Each record that follows should be repeated exactly, with no pictures carried over.

*** Opening Source records ***

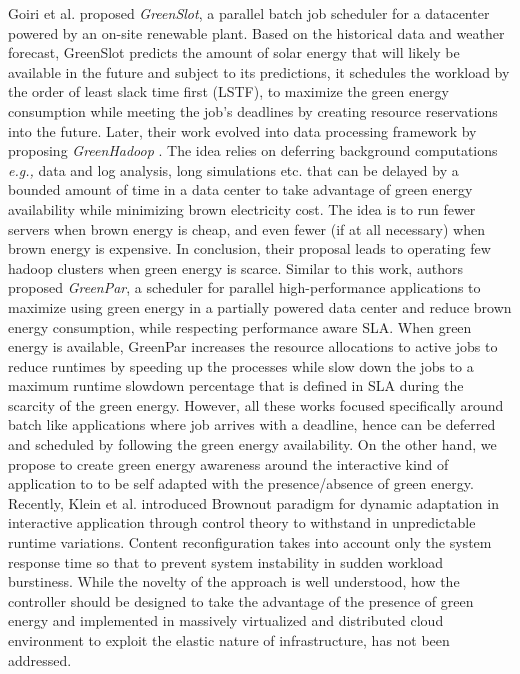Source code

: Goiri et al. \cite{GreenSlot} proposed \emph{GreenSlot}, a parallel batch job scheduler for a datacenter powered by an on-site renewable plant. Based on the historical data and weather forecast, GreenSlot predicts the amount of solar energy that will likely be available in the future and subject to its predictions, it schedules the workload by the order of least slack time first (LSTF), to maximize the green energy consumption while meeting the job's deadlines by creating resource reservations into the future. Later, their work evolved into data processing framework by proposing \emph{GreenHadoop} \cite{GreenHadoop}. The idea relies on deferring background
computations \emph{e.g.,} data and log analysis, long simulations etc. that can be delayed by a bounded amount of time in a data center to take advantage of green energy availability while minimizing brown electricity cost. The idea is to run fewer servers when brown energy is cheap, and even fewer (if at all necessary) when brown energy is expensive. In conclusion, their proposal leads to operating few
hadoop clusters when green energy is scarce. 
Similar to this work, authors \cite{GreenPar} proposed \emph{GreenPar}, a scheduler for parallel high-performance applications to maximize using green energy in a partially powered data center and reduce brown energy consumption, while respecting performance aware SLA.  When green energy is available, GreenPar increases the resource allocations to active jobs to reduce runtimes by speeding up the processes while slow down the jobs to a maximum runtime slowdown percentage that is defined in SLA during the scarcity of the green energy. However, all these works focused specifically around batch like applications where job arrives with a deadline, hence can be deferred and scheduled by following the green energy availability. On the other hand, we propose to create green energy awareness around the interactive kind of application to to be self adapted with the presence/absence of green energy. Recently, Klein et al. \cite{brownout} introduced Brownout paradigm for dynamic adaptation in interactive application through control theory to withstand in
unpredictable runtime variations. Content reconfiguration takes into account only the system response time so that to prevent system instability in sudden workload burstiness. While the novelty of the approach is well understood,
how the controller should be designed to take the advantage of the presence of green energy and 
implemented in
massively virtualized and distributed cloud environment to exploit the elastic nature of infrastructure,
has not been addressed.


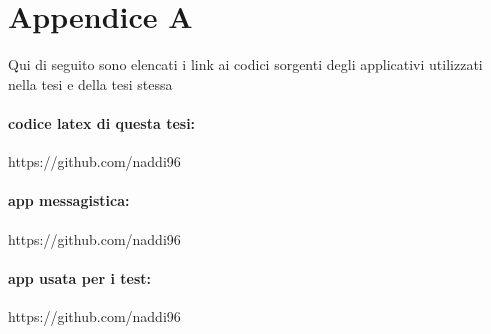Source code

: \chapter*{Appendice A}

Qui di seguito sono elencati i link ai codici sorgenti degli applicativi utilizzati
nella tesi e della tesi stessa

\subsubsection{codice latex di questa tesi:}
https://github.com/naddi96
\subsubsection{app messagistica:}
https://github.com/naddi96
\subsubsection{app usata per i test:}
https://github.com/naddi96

*** Closing Source records ***

### Result for this exercise
Source code

: Goiri et al. \cite{GreenSlot} proposed \emph{GreenSlot}, a parallel batch job scheduler for a datacenter powered by an on-site renewable plant. Based on the historical data and weather forecast, GreenSlot predicts the amount of solar energy that will likely be available in the future and subject to its predictions, it schedules the workload by the order of least slack time first (LSTF), to maximize the green energy consumption while meeting the job's deadlines by creating resource reservations into the future. Later, their work evolved into data processing framework by proposing \emph{GreenHadoop} \cite{GreenHadoop}. The idea relies on deferring background
computations \emph{e.g.,} data and log analysis, long simulations etc. that can be delayed by a bounded amount of time in a data center to take advantage of green energy availability while minimizing brown electricity cost. The idea is to run fewer servers when brown energy is cheap, and even fewer (if at all necessary) when brown energy is expensive. In conclusion, their proposal leads to operating few
hadoop clusters when green energy is scarce. 
Similar to this work, authors \cite{GreenPar} proposed \emph{GreenPar}, a scheduler for parallel high-performance applications to maximize using green energy in a partially powered data center and reduce brown energy consumption, while respecting performance aware SLA.  When green energy is available, GreenPar increases the resource allocations to active jobs to reduce runtimes by speeding up the processes while slow down the jobs to a maximum runtime slowdown percentage that is defined in SLA during the scarcity of the green energy. However, all these works focused specifically around batch like applications where job arrives with a deadline, hence can be deferred and scheduled by following the green energy availability. On the other hand, we propose to create green energy awareness around the interactive kind of application to to be self adapted with the presence/absence of green energy. Recently, Klein et al. \cite{brownout} introduced Brownout paradigm for dynamic adaptation in interactive application through control theory to withstand in
unpredictable runtime variations. Content reconfiguration takes into account only the system response time so that to prevent system instability in sudden workload burstiness. While the novelty of the approach is well understood,
how the controller should be designed to take the advantage of the presence of green energy and 
implemented in
massively virtualized and distributed cloud environment to exploit the elastic nature of infrastructure,
has not been addressed.


Source code

: \chapter*{Appendice A}

Qui di seguito sono elencati i link ai codici sorgenti degli applicativi utilizzati
nella tesi e della tesi stessa

\subsubsection{codice latex di questa tesi:}
https://github.com/naddi96
\subsubsection{app messagistica:}
https://github.com/naddi96
\subsubsection{app usata per i test:}
https://github.com/naddi96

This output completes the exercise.